1. Download dockerDocker from the Docker Hub:

https://download.docker.com/win/stable/Docker%20for%20Windows%20Installer.exe

1. Double-click Docker for Windows Installer.exe to run the installer.
2. Follow the instructions on the installation wizard to accept the license, authorize the installer, and proceed with the install.

When prompted, authorize the Docker Desktop Installer with your system password during the install process. Privileged access is needed to install networking components, links to the Docker apps, and manage the Hyper-V VMs.

1. Click Finish on the setup complete dialog and launch the Docker Desktop application.
2. Docker will not start automatically.
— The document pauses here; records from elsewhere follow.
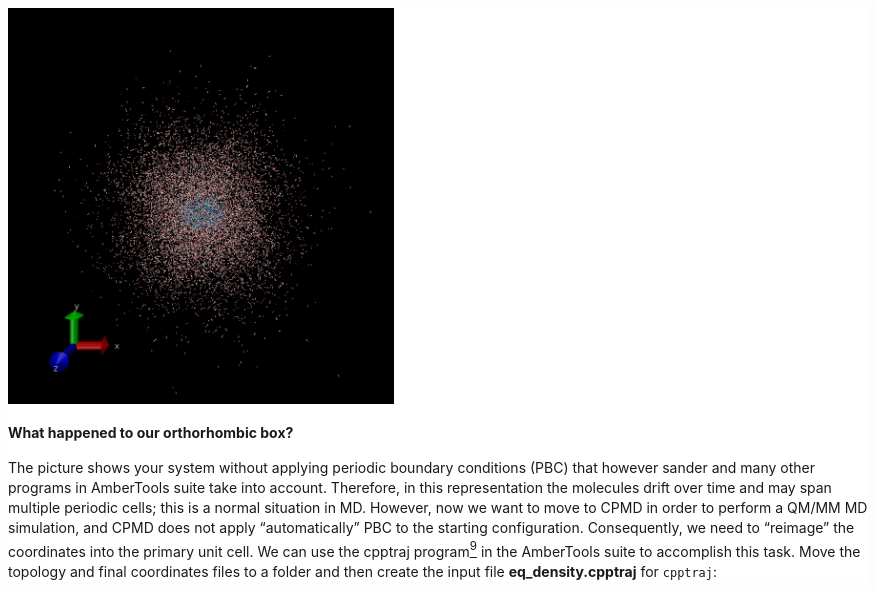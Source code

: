 <img src="./media/image3.png" width="386" height="396" />

**What happened to our orthorhombic box?**

The picture shows your system without applying periodic boundary
conditions (PBC) that however sander and many other programs in
AmberTools suite take into account. Therefore, in this representation
the molecules drift over time and may span multiple periodic cells; this
is a normal situation in MD. However, now we want to move to CPMD in
order to perform a QM/MM MD simulation, and CPMD does not apply
“automatically” PBC to the starting configuration. Consequently, we need
to “reimage” the coordinates into the primary unit cell. We can use the
cpptraj program[<sup>9</sup>](#nine) in the AmberTools suite to accomplish this task. Move
the topology and final coordinates files to a folder and then create the
input file **eq\_density.cpptraj** for `cpptraj`:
To start it, search for Docker, select the app in the search results, and click it (or hit Return).

Ubuntu Xenial 16.04 LTS: (Source: https://docs.docker.com/v17.09/engine/installation/linux/docker-ce/ubuntu/)

1. Set up the repository

2. Update the apt package index:

sudo apt-get update

1. Install packages to allow apt to use a repository over HTTPS:

sudo apt-get install apt-transport-https ca-certificates curl software-properties-common

1. Add Docker's official GPG key:

curl -fsSL https://download.docker.com/linux/ubuntu/gpg | sudo apt-key add -

Verify that you now have the key with the fingerprint 9DC8 5822 9FC7 DD38 854A E2D8 8D81 803C 0EBF CD88, by searching for the last 8 characters of the fingerprint.

sudo apt-key fingerprint 0EBFCD88

pub 4096R/0EBFCD88 2017-02-22

Key fingerprint = 9DC8 5822 9FC7 DD38 854A E2D8 8D81 803C 0EBF CD88

uid Docker Release (CE deb) <docker@docker.com>

sub 4096R/F273FCD8 2017-02-22

1. Use the following command to set up the stable repository.

sudo add-apt-repository \

"deb [arch=amd64] https://download.docker.com/linux/ubuntu \

$(lsb_release -cs) \

stable"

1. Install Docker

2. Install the _ linux-image-extra _ kernel package:

sudo apt-get update -y && sudo apt-get install -y linux-image-extra-$(uname -r)

1. Install Docker:

sudo apt-get install docker-engine -y

1. Start Docker:

ludo service docker start

1. Verify Docker:

sudo docker run hello-world

As the dockerDocker was installed in the section above, the installation of the Mongo DB will be as easy as executing the following command for any operating system:

docker run -p 27017:27017 --name mongo-nest -d mongo:4

The installation of these two tools is done together and it can be found in the Node.js webpage https://nodejs.org/en/ , but following there are a list of the main steps and commands for Windows and Ubuntu.

Windows 10:

1. Download the binary from: https://nodejs.org/dist/v10.17.0/
2. Install the msi or exe file by double-click.
3. Follow the instructions.
4. Check that Node.js is installed with the command:

node -v

1. Check that npm is installed with the command:

npm -v

Ubuntu Xenial 16.04 LTS: (check https://github.com/nodesource/distributions/blob/master/README.md#debinstallfor further information)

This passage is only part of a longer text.